Similarly, a covered employee, spouse or dependent must notify the plan administrator in the event of divorce or legal separation, or of a dependent child ceasing to be a dependent child under the plan, within 60 days. After notice of the divorce, legal separation, or loss of dependent status by a child, the plan administrator, in turn, must within 14 days notify the qualified beneficiaries of the right to elect continuation coverage. In addition, qualified beneficiaries who are disabled at the time of the qualifying event must notify the plan administrator of the disability (within 60 days of the date of the Social Security Administration’s determination of the disability); and when the beneficiary is no longer disabled (within 30 days after final determination of the nondisability).
Employee Retirement Income Security Act of 1974 (ERISA)
Type of law: Federal.
Who’s affected: All private sector employers or sponsors (such as labor trusts or associations) that provide group health benefits, whether through the purchase of insurance or otherwise. Health benefit plans offered by state and local governments or churches are not subject to ERISA.
What it does: ERISA governs many employee benefit plan aspects, including how employers must provide plan information to employees. ERISA also governs the claims and appeals procedures for qualified plans.
What you need to do: You must provide all covered employees with a Summary Plan Description that describes the plan in understandable terms, how benefits are paid, when benefits are not paid, and employees’ rights and responsibilities. You must also provide a notice to all employees when you make a significant change to your plan. This notice is called a Summary of Material Modifications.
Health Insurance Portability and Accountability Act (HIPAA)
Type of law: Federal
Who’s affected: Federal law governs employers with two or more employees.
What it does: HIPAA allows employees to obtain health insurance when they lose their group health insurance or change their job, even if they have a preexisting health condition. If an employee qualifies, he cannot be denied insurance because of his medical history.
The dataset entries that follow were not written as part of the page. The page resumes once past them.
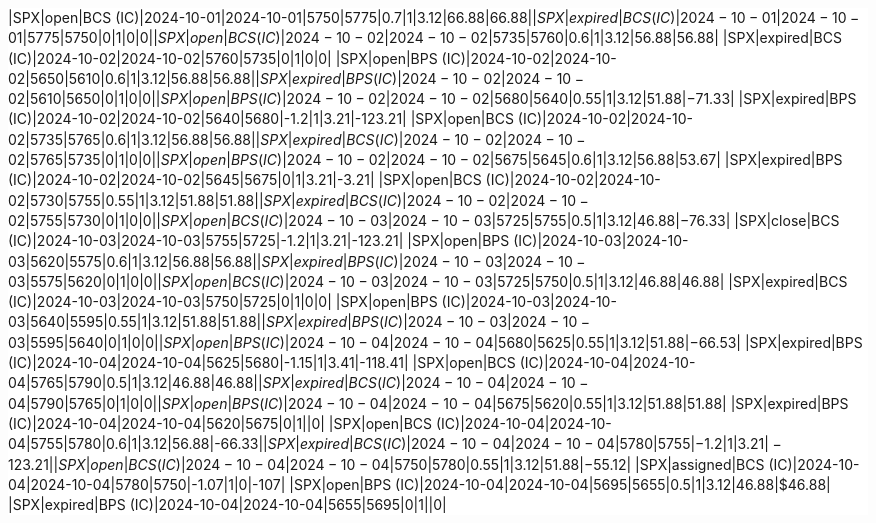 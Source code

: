 |SPX|open|BCS (IC)|2024-10-01|2024-10-01|5750|5775|0.7|1|3.12|66.88|$66.88|
|SPX|expired|BCS (IC)|2024-10-01|2024-10-01|5775|5750|0|1|0|0|
|SPX|open|BCS (IC)|2024-10-02|2024-10-02|5735|5760|0.6|1|3.12|56.88|$56.88|
|SPX|expired|BCS (IC)|2024-10-02|2024-10-02|5760|5735|0|1|0|0|
|SPX|open|BPS (IC)|2024-10-02|2024-10-02|5650|5610|0.6|1|3.12|56.88|$56.88|
|SPX|expired|BPS (IC)|2024-10-02|2024-10-02|5610|5650|0|1|0|0|
|SPX|open|BPS (IC)|2024-10-02|2024-10-02|5680|5640|0.55|1|3.12|51.88|-$71.33|
|SPX|expired|BPS (IC)|2024-10-02|2024-10-02|5640|5680|-1.2|1|3.21|-123.21|
|SPX|open|BCS (IC)|2024-10-02|2024-10-02|5735|5765|0.6|1|3.12|56.88|$56.88|
|SPX|expired|BCS (IC)|2024-10-02|2024-10-02|5765|5735|0|1|0|0|
|SPX|open|BPS (IC)|2024-10-02|2024-10-02|5675|5645|0.6|1|3.12|56.88|$53.67|
|SPX|expired|BPS (IC)|2024-10-02|2024-10-02|5645|5675|0|1|3.21|-3.21|
|SPX|open|BCS (IC)|2024-10-02|2024-10-02|5730|5755|0.55|1|3.12|51.88|$51.88|
|SPX|expired|BCS (IC)|2024-10-02|2024-10-02|5755|5730|0|1|0|0|
|SPX|open|BCS (IC)|2024-10-03|2024-10-03|5725|5755|0.5|1|3.12|46.88|-$76.33|
|SPX|close|BCS (IC)|2024-10-03|2024-10-03|5755|5725|-1.2|1|3.21|-123.21|
|SPX|open|BPS (IC)|2024-10-03|2024-10-03|5620|5575|0.6|1|3.12|56.88|$56.88|
|SPX|expired|BPS (IC)|2024-10-03|2024-10-03|5575|5620|0|1|0|0|
|SPX|open|BCS (IC)|2024-10-03|2024-10-03|5725|5750|0.5|1|3.12|46.88|$46.88|
|SPX|expired|BCS (IC)|2024-10-03|2024-10-03|5750|5725|0|1|0|0|
|SPX|open|BPS (IC)|2024-10-03|2024-10-03|5640|5595|0.55|1|3.12|51.88|$51.88|
|SPX|expired|BPS (IC)|2024-10-03|2024-10-03|5595|5640|0|1|0|0|
|SPX|open|BPS (IC)|2024-10-04|2024-10-04|5680|5625|0.55|1|3.12|51.88|-$66.53|
|SPX|expired|BPS (IC)|2024-10-04|2024-10-04|5625|5680|-1.15|1|3.41|-118.41|
|SPX|open|BCS (IC)|2024-10-04|2024-10-04|5765|5790|0.5|1|3.12|46.88|$46.88|
|SPX|expired|BCS (IC)|2024-10-04|2024-10-04|5790|5765|0|1|0|0|
|SPX|open|BPS (IC)|2024-10-04|2024-10-04|5675|5620|0.55|1|3.12|51.88|$51.88|
|SPX|expired|BPS (IC)|2024-10-04|2024-10-04|5620|5675|0|1||0|
|SPX|open|BCS (IC)|2024-10-04|2024-10-04|5755|5780|0.6|1|3.12|56.88|-$66.33|
|SPX|expired|BCS (IC)|2024-10-04|2024-10-04|5780|5755|-1.2|1|3.21|-123.21|
|SPX|open|BCS (IC)|2024-10-04|2024-10-04|5750|5780|0.55|1|3.12|51.88|-$55.12|
|SPX|assigned|BCS (IC)|2024-10-04|2024-10-04|5780|5750|-1.07|1|0|-107|
|SPX|open|BPS (IC)|2024-10-04|2024-10-04|5695|5655|0.5|1|3.12|46.88|$46.88|
|SPX|expired|BPS (IC)|2024-10-04|2024-10-04|5655|5695|0|1||0|
</div>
What you need to do: If your medical plan has a preexisting condition clause, make sure new employees provide evidence of creditable coverage, also known as a HIPAA certificate. Evidence of creditable coverage is generally a letter that describes how long the employee has been previously covered. You will need to notify the new participant of the length of any applicable preexisting condition exclusion after creditable coverage is taken into account. (In 2014 under Affordable Care, insurers will no longer be able to deny coverage to an individual based on a preexisting condition, health status, or claims history.) When coverage ends for an employee or family member, the insurer must send a HIPAA certificate to the former participant.